[Stored data entries]
━━━━━━━━

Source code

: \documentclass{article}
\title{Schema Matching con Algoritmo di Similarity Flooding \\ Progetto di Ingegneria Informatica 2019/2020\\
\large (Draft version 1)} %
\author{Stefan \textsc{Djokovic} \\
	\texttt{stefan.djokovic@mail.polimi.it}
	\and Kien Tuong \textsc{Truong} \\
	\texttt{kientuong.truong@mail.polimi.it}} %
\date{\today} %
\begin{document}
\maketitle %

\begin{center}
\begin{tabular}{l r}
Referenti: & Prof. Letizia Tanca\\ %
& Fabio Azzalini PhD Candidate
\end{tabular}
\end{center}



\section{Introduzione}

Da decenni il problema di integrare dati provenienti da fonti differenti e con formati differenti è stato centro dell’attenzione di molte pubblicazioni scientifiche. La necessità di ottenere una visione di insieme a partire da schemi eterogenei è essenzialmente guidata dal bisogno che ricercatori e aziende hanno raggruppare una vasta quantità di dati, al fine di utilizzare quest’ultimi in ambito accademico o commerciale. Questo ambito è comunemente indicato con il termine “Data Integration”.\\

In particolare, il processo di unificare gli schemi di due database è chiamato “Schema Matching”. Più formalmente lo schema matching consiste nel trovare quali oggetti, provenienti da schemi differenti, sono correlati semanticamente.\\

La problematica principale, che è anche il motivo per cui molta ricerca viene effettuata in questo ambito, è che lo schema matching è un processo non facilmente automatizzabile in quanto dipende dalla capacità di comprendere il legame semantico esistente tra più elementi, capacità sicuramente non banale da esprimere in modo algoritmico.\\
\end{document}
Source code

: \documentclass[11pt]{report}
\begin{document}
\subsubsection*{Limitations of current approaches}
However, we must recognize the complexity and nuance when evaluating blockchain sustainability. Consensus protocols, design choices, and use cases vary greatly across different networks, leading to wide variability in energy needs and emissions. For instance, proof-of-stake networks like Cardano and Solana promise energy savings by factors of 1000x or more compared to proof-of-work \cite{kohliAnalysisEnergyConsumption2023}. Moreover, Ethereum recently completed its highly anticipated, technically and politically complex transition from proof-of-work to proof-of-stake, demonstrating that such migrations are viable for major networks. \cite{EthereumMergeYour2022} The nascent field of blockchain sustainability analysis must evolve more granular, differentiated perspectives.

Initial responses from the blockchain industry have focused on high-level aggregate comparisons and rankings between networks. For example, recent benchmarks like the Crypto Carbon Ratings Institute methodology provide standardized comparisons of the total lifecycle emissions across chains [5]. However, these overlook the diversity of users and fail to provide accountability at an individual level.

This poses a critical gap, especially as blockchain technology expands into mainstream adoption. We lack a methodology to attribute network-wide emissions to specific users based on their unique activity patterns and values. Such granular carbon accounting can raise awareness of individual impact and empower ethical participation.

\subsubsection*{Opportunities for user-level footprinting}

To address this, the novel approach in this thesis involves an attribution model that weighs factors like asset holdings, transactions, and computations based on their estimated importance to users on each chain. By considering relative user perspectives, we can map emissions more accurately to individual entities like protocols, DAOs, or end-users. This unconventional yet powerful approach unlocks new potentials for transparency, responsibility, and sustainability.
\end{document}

━━━━━━━━

= WHAT THIS TASK INVOLVES =
Print the records verbatim, stopping after the "In particolare, il" line.

= TASK ANSWER =
Source code

: \documentclass{article}
\title{Schema Matching con Algoritmo di Similarity Flooding \\ Progetto di Ingegneria Informatica 2019/2020\\
\large (Draft version 1)} %
\author{Stefan \textsc{Djokovic} \\
	\texttt{stefan.djokovic@mail.polimi.it}
	\and Kien Tuong \textsc{Truong} \\
	\texttt{kientuong.truong@mail.polimi.it}} %
\date{\today} %
\begin{document}
\maketitle %

\begin{center}
\begin{tabular}{l r}
Referenti: & Prof. Letizia Tanca\\ %
& Fabio Azzalini PhD Candidate
\end{tabular}
\end{center}



\section{Introduzione}

Da decenni il problema di integrare dati provenienti da fonti differenti e con formati differenti è stato centro dell’attenzione di molte pubblicazioni scientifiche. La necessità di ottenere una visione di insieme a partire da schemi eterogenei è essenzialmente guidata dal bisogno che ricercatori e aziende hanno raggruppare una vasta quantità di dati, al fine di utilizzare quest’ultimi in ambito accademico o commerciale. Questo ambito è comunemente indicato con il termine “Data Integration”.\\

In particolare, il processo di unificare gli schemi di due database è chiamato “Schema Matching”. Più formalmente lo schema matching consiste nel trovare quali oggetti, provenienti da schemi differenti, sono correlati semanticamente.\\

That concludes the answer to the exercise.